Y lo mismo pasa con las ideas y las convicciones, necesarias, como el comer, para vivir con sentido y sin sobresaltos la propia vida. ¿No tenemos la sensación de que nos cambian, de un día para otro, las palabras y sus significados? Con esto de la posverdad, las fake news (o sea, los bulos) y las ideologías de moda, no hay quien se aclare. Las palabras que nuestros padres o abuelos empleaban pacíficamente para andar por casa y organizar sus vidas, han sido descatalogadas. Qué digo: incluso prohibidas por la inquisición de lo políticamente correcto y perseguidas por la dictadura del relativismo. Hoy se considera sospechosa a una persona que dice tener principios o convicciones, que se atreve a hablar de verdades y de certezas. Se la mira como un peligro público para la democracia. Y en la enseñanza, a todos los niveles, se pone énfasis, más que en adquirir conocimientos, en desconfiar y tener espíritu crítico con respecto al pasado por el simple hecho de ser pasado.

La palabra “familia”, por ejemplo, que cuenta su historia por milenios en todas las culturas y latitudes, en Occidente ha sido deconstruida: se la ha vaciado de significado y se ha rellenado de no se sabe qué. Y no digamos “matrimonio”. Y esto no acontece impunemente, aunque miremos a otro lado para no ver sus dramáticas consecuencias personales y sociales. Cuando el individuo y su bienestar se convierten en la única brújula del andar por la vida, desaparecen los motivos de peso para muchas cosas, entre ellas para casarse, para tener hijos –¡con lo mal que está el mundo y lo que cuesta criarlos! – y para cuidar con cariño a los abuelos. Desarraigo por arriba y por abajo. Cuando lo único que importa es el “yo” –lo mío: yo, mi, me, conmigo; y el que venga detrás que arree– los demás resultan estorbos a mi bienestar. “El infierno son los otros”, escribió Sartre. Yo creo, sin embargo, que nuestro paisano Donoso Cortés era más certero cuando afirmaba que el infierno es el lugar donde solo se oye una palabra: “Yo”. Y cuando cada uno en la vida se repliega, como un erizo, sobre sí mismo, aquello, efectivamente, se convierte en un infierno. Justo lo contrario del mensaje que cada año nos refresca la Semana Santa: la entrega de Cristo, hasta la muerte, para darnos ejemplo de lo fecundo que es el servicio a los demás. Una entrega y un servicio, por cierto, en los que el dolor y la muerte no son la última palabra.

Cualquier casado sabe que la vida matrimonial, con toda su grandeza, está trufada de luces y de sombras; que requiere, como todo lo valioso en esta vida, paciencia, constancia, cariño, comprensión y perdón.

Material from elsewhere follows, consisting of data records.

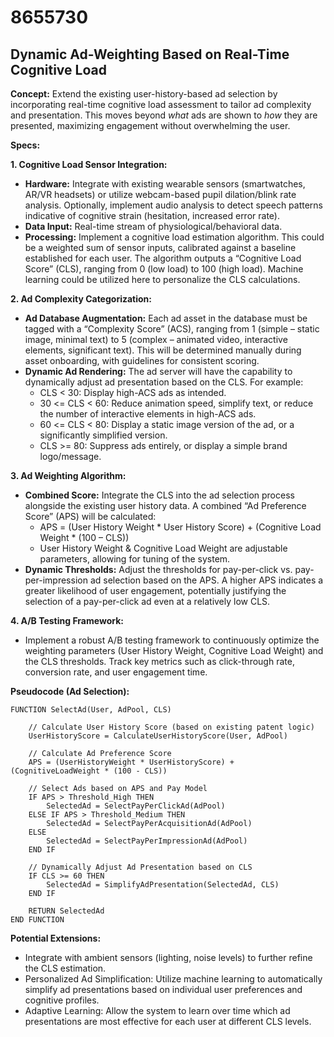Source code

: # 8655730

## Dynamic Ad-Weighting Based on Real-Time Cognitive Load

**Concept:** Extend the existing user-history-based ad selection by incorporating real-time cognitive load assessment to tailor ad complexity and presentation. This moves beyond *what* ads are shown to *how* they are presented, maximizing engagement without overwhelming the user.

**Specs:**

**1. Cognitive Load Sensor Integration:**

*   **Hardware:** Integrate with existing wearable sensors (smartwatches, AR/VR headsets) or utilize webcam-based pupil dilation/blink rate analysis.  Optionally, implement audio analysis to detect speech patterns indicative of cognitive strain (hesitation, increased error rate).
*   **Data Input:** Real-time stream of physiological/behavioral data.
*   **Processing:** Implement a cognitive load estimation algorithm. This could be a weighted sum of sensor inputs, calibrated against a baseline established for each user. The algorithm outputs a “Cognitive Load Score” (CLS), ranging from 0 (low load) to 100 (high load).  Machine learning could be utilized here to personalize the CLS calculations.

**2. Ad Complexity Categorization:**

*   **Ad Database Augmentation:**  Each ad asset in the database must be tagged with a “Complexity Score” (ACS), ranging from 1 (simple – static image, minimal text) to 5 (complex – animated video, interactive elements, significant text). This will be determined manually during asset onboarding, with guidelines for consistent scoring.
*   **Dynamic Ad Rendering:**  The ad server will have the capability to dynamically adjust ad presentation based on the CLS. For example:
    *   CLS < 30: Display high-ACS ads as intended.
    *   30 <= CLS < 60: Reduce animation speed, simplify text, or reduce the number of interactive elements in high-ACS ads.
    *   60 <= CLS < 80: Display a static image version of the ad, or a significantly simplified version.
    *   CLS >= 80: Suppress ads entirely, or display a simple brand logo/message.

**3. Ad Weighting Algorithm:**

*   **Combined Score:** Integrate the CLS into the ad selection process alongside the existing user history data.  A combined “Ad Preference Score” (APS) will be calculated:
    *   APS = (User History Weight * User History Score) + (Cognitive Load Weight * (100 – CLS))
    *   User History Weight & Cognitive Load Weight are adjustable parameters, allowing for tuning of the system.
*   **Dynamic Thresholds:** Adjust the thresholds for pay-per-click vs. pay-per-impression ad selection based on the APS. A higher APS indicates a greater likelihood of user engagement, potentially justifying the selection of a pay-per-click ad even at a relatively low CLS.

**4. A/B Testing Framework:**

*   Implement a robust A/B testing framework to continuously optimize the weighting parameters (User History Weight, Cognitive Load Weight) and the CLS thresholds. Track key metrics such as click-through rate, conversion rate, and user engagement time.

**Pseudocode (Ad Selection):**

```
FUNCTION SelectAd(User, AdPool, CLS)

    // Calculate User History Score (based on existing patent logic)
    UserHistoryScore = CalculateUserHistoryScore(User, AdPool)

    // Calculate Ad Preference Score
    APS = (UserHistoryWeight * UserHistoryScore) + (CognitiveLoadWeight * (100 - CLS))

    // Select Ads based on APS and Pay Model
    IF APS > Threshold_High THEN
        SelectedAd = SelectPayPerClickAd(AdPool)
    ELSE IF APS > Threshold_Medium THEN
        SelectedAd = SelectPayPerAcquisitionAd(AdPool)
    ELSE
        SelectedAd = SelectPayPerImpressionAd(AdPool)
    END IF

    // Dynamically Adjust Ad Presentation based on CLS
    IF CLS >= 60 THEN
        SelectedAd = SimplifyAdPresentation(SelectedAd, CLS)
    END IF

    RETURN SelectedAd
END FUNCTION
```

**Potential Extensions:**

*   Integrate with ambient sensors (lighting, noise levels) to further refine the CLS estimation.
*   Personalized Ad Simplification: Utilize machine learning to automatically simplify ad presentations based on individual user preferences and cognitive profiles.
*   Adaptive Learning: Allow the system to learn over time which ad presentations are most effective for each user at different CLS levels.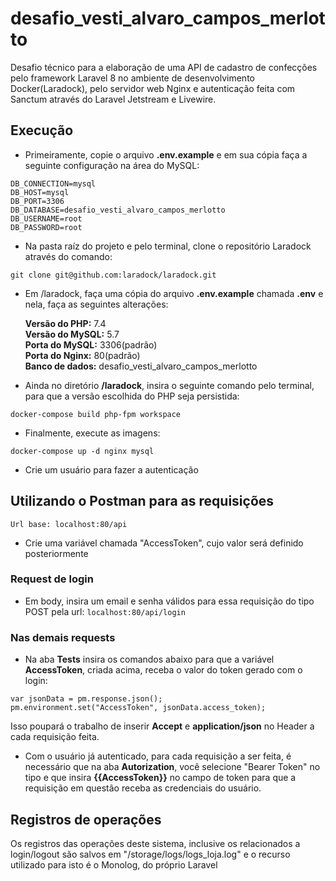 # desafio_vesti_alvaro_campos_merlotto
<p> Desafio técnico para a elaboração de uma API de cadastro de confecções pelo framework Laravel 8 no ambiente de desenvolvimento Docker(Laradock), pelo servidor web Nginx e autenticação feita com Sanctum através do Laravel Jetstream e Livewire.</p>

## Execução
- Primeiramente, copie o arquivo <strong>.env.example</strong> e em sua cópia faça a seguinte configuração na área do MySQL:
```
DB_CONNECTION=mysql
DB_HOST=mysql
DB_PORT=3306
DB_DATABASE=desafio_vesti_alvaro_campos_merlotto
DB_USERNAME=root
DB_PASSWORD=root
```

- Na pasta raíz do projeto e pelo terminal, clone o repositório Laradock através do comando:<br>
```
git clone git@github.com:laradock/laradock.git
```

- Em /laradock, faça uma cópia do arquivo <strong>.env.example</strong> chamada <strong>.env</strong> e nela, faça as seguintes alterações:</p>
<strong>Versão do PHP:</strong> 7.4<br>
<strong>Versão do MySQL:</strong> 5.7<br>
<strong>Porta do MySQL:</strong> 3306(padrão)<br>
<strong>Porta do Nginx:</strong> 80(padrão)<br>
<strong>Banco de dados:</strong> desafio_vesti_alvaro_campos_merlotto<br>

- Ainda no diretório <strong>/laradock</strong>, insira o seguinte comando pelo terminal, para que a versão escolhida do PHP seja persistida:
```
docker-compose build php-fpm workspace
```

- Finalmente, execute as imagens:
```
docker-compose up -d nginx mysql
```
- Crie um usuário para fazer a autenticação

## Utilizando o Postman para as requisições
```
Url base: localhost:80/api
```

- Crie uma variável chamada "AccessToken", cujo valor será definido posteriormente

### Request de login
- Em body, insira um email e senha válidos para essa requisição do tipo POST pela url: `localhost:80/api/login`

### Nas demais requests
- Na aba <strong>Tests</strong> insira os comandos abaixo para que a variável <strong>AccessToken</strong>, criada acima, receba o valor do token gerado com o login:
```
var jsonData = pm.response.json();
pm.environment.set("AccessToken", jsonData.access_token);
```
<p>Isso poupará o trabalho de inserir <strong>Accept</strong> e <strong>application/json</strong> no </strong>Header</strong> a cada requisição feita.

- Com o usuário já autenticado, para cada requisição a ser feita, é necessário que na aba <strong>Autorization</strong>, você selecione "Bearer Token" no tipo e que insira <strong>{{AccessToken}}</strong> no campo de token para que a requisição em questão receba as credenciais do usuário.

## Registros de operações
Os registros das operações deste sistema, inclusive os relacionados a login/logout são salvos em "/storage/logs/logs_loja.log" e o recurso utilizado para isto é o Monolog, do próprio Laravel

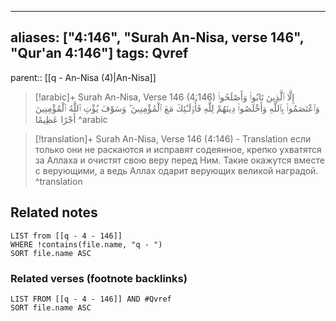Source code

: 
---
aliases: ["4:146", "Surah An-Nisa, verse 146", "Qur'an 4:146"]
tags: Qvref
---

parent:: [[q - An-Nisa (4)|An-Nisa]]

> [!arabic]+ Surah An-Nisa, Verse 146 (4:146)
> <span class="quran-arabic">إِلَّا ٱلَّذِينَ تَابُوا۟ وَأَصْلَحُوا۟ وَٱعْتَصَمُوا۟ بِٱللَّهِ وَأَخْلَصُوا۟ دِينَهُمْ لِلَّهِ فَأُو۟لَـٰٓئِكَ مَعَ ٱلْمُؤْمِنِينَ ۖ وَسَوْفَ يُؤْتِ ٱللَّهُ ٱلْمُؤْمِنِينَ أَجْرًا عَظِيمًا</span>
^arabic

> [!translation]+ Surah An-Nisa, Verse 146 (4:146) - Translation
> если только они не раскаются и исправят содеянное, крепко ухватятся за Аллаха и очистят свою веру перед Ним. Такие окажутся вместе с верующими, а ведь Аллах одарит верующих великой наградой.
^translation



## Related notes
```dataview
LIST from [[q - 4 - 146]]
WHERE !contains(file.name, "q - ")
SORT file.name ASC
```

### Related verses (footnote backlinks)
```dataview
LIST FROM [[q - 4 - 146]] AND #Qvref
SORT file.name ASC
```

Con su proverbial humor y su estilo paradójico escribió Chesterton: “Conozco muchos matrimonios felices; ninguno que se lleve bien”. Y un colega mío suele decir: “No entiendo a mi mujer, pero la quiero”. Pienso que, cuando se habla de convivencia y relaciones familiares, conviene huir de idealismos y utopías, de una especie de mística “ojalatera”: ojalá fuera joven, ojalá tuviera esta profesión o aquella otra, ojalá no tuviera ese carácter, ojalá mi mujer o mi marido fueran así o asá… Para la salud mental se recomienda atenerse sobriamente a lo que hay: estar a buenas con la realidad. Eso de “reinventarse” –tan de moda ahora– suena a huida cobarde y egoísta, cuando no a traición. Gregorio Luri, filósofo del sentido común e influencer, repite que “una familia normalita es un chollo psicológico”. El sentido común, en efecto, es hoy día una bicoca. Y parece que también una señal de rebeldía y de resistencia; una auténtica provocación a la sociedad líquida o gaseosa en que vivimos y nos novemos a velocidad de vértigo, pero sin saber a dónde va.